** Provided information follows **

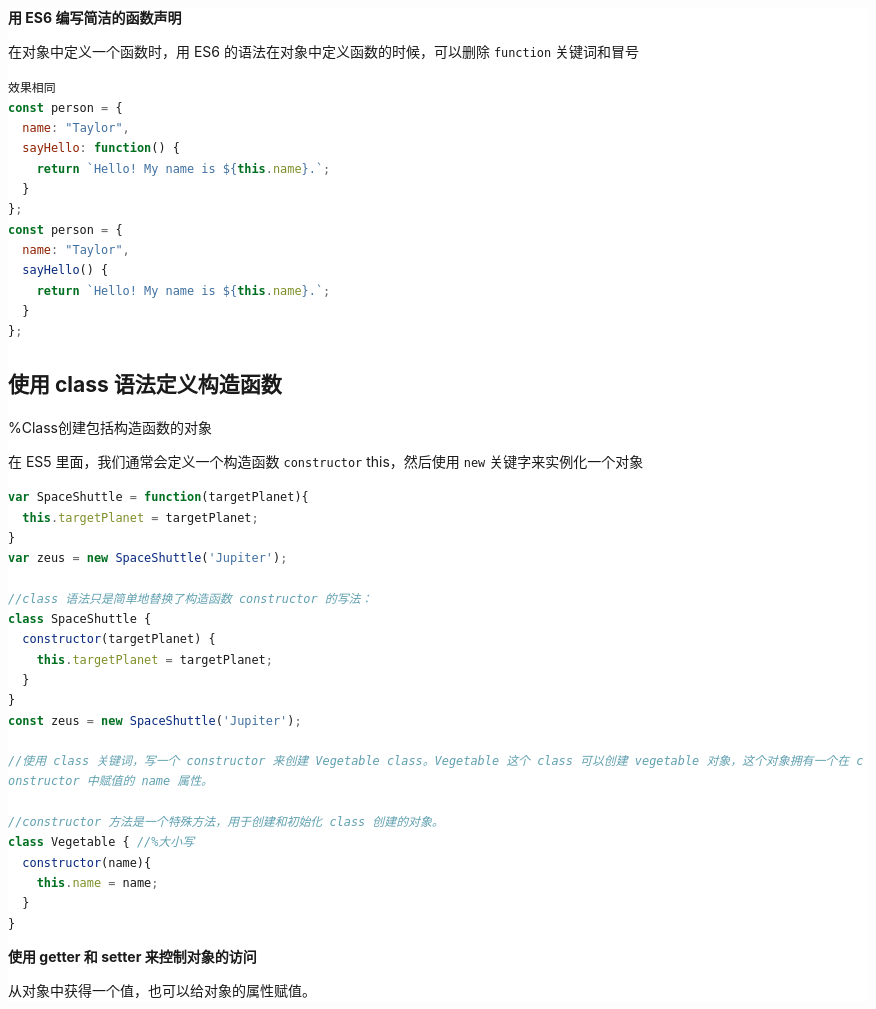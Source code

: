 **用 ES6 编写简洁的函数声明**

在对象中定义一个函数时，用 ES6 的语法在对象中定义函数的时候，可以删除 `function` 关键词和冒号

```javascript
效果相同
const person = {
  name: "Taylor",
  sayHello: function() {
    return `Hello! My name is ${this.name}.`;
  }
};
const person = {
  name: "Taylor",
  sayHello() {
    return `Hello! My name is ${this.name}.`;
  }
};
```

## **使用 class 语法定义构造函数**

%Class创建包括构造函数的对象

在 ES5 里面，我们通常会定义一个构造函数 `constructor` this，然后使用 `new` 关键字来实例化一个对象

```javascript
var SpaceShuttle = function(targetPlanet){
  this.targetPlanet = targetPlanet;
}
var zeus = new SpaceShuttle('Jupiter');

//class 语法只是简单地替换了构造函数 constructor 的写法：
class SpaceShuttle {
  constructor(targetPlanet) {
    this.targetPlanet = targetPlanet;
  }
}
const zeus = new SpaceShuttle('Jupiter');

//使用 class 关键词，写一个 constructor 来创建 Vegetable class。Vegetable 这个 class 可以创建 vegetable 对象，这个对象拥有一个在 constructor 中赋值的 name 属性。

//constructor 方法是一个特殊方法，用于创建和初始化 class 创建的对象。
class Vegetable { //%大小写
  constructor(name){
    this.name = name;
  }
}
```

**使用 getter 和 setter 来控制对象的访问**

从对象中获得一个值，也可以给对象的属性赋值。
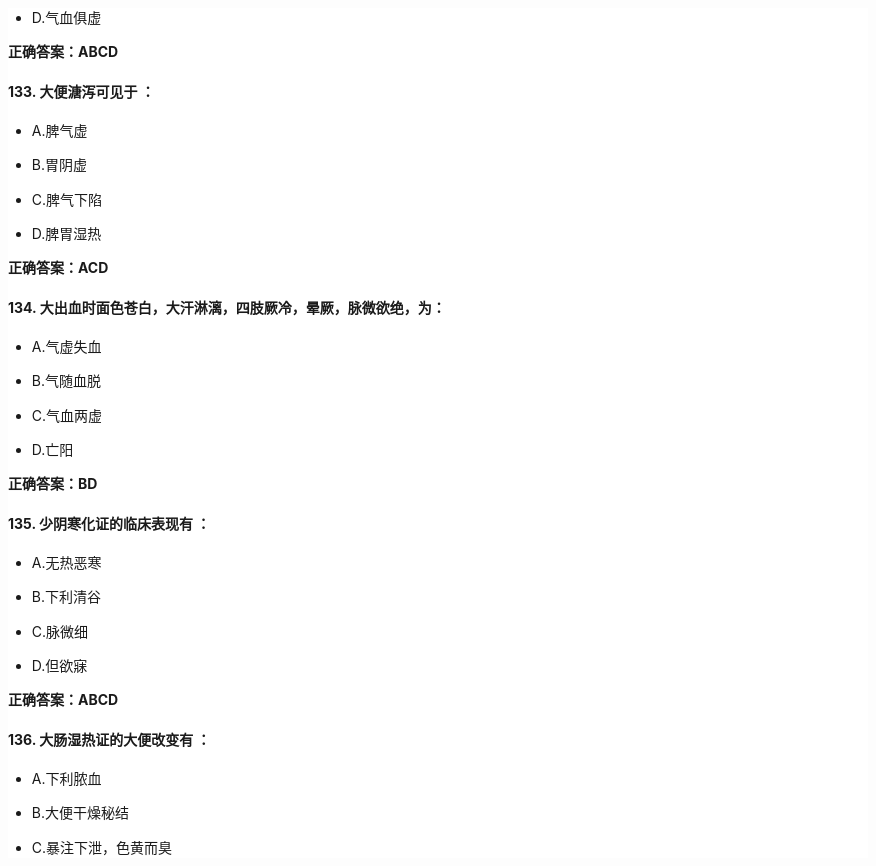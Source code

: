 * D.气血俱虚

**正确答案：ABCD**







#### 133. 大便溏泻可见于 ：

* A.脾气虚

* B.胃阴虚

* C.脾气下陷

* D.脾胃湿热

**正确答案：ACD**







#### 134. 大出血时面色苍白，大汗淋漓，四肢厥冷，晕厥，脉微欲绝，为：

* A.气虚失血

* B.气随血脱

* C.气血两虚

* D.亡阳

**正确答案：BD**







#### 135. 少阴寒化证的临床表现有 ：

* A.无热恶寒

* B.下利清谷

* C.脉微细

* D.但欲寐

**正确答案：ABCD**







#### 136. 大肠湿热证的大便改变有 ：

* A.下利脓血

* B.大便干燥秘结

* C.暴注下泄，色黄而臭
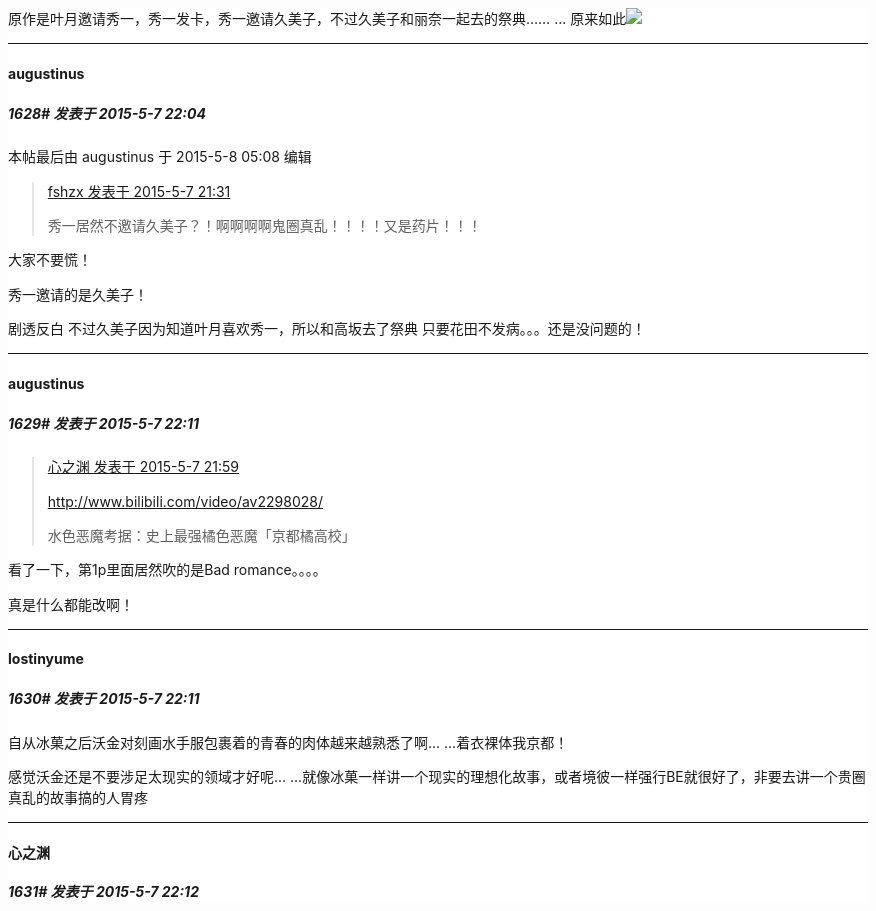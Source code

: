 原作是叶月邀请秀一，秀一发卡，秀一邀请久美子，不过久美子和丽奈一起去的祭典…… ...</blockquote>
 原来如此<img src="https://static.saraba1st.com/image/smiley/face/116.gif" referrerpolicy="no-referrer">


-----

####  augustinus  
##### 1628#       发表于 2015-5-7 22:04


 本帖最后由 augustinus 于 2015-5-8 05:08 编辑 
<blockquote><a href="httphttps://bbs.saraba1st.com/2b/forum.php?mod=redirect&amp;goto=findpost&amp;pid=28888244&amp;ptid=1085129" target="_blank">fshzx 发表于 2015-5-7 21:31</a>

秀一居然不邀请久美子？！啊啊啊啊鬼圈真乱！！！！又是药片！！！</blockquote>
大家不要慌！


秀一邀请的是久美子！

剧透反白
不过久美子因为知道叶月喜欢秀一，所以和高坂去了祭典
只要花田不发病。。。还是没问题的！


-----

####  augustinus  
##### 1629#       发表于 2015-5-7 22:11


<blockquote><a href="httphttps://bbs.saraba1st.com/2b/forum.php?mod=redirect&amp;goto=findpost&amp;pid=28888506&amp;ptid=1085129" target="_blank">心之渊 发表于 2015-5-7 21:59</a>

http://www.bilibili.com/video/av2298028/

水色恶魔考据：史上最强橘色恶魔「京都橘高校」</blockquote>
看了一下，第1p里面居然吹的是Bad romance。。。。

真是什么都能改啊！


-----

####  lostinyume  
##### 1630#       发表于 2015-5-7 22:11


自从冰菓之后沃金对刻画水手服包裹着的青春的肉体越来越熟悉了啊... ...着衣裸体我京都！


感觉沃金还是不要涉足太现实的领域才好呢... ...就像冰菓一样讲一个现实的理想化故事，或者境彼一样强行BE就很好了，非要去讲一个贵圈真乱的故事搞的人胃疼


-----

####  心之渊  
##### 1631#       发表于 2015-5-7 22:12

** End of Provided information **

**Task brief:** Select every line above that contains the word "redirect", and copy it.

**Answer to the problem:**
<blockquote><a href="httphttps://bbs.saraba1st.com/2b/forum.php?mod=redirect&amp;goto=findpost&amp;pid=28888244&amp;ptid=1085129" target="_blank">fshzx 发表于 2015-5-7 21:31</a>
<blockquote><a href="httphttps://bbs.saraba1st.com/2b/forum.php?mod=redirect&amp;goto=findpost&amp;pid=28888506&amp;ptid=1085129" target="_blank">心之渊 发表于 2015-5-7 21:59</a>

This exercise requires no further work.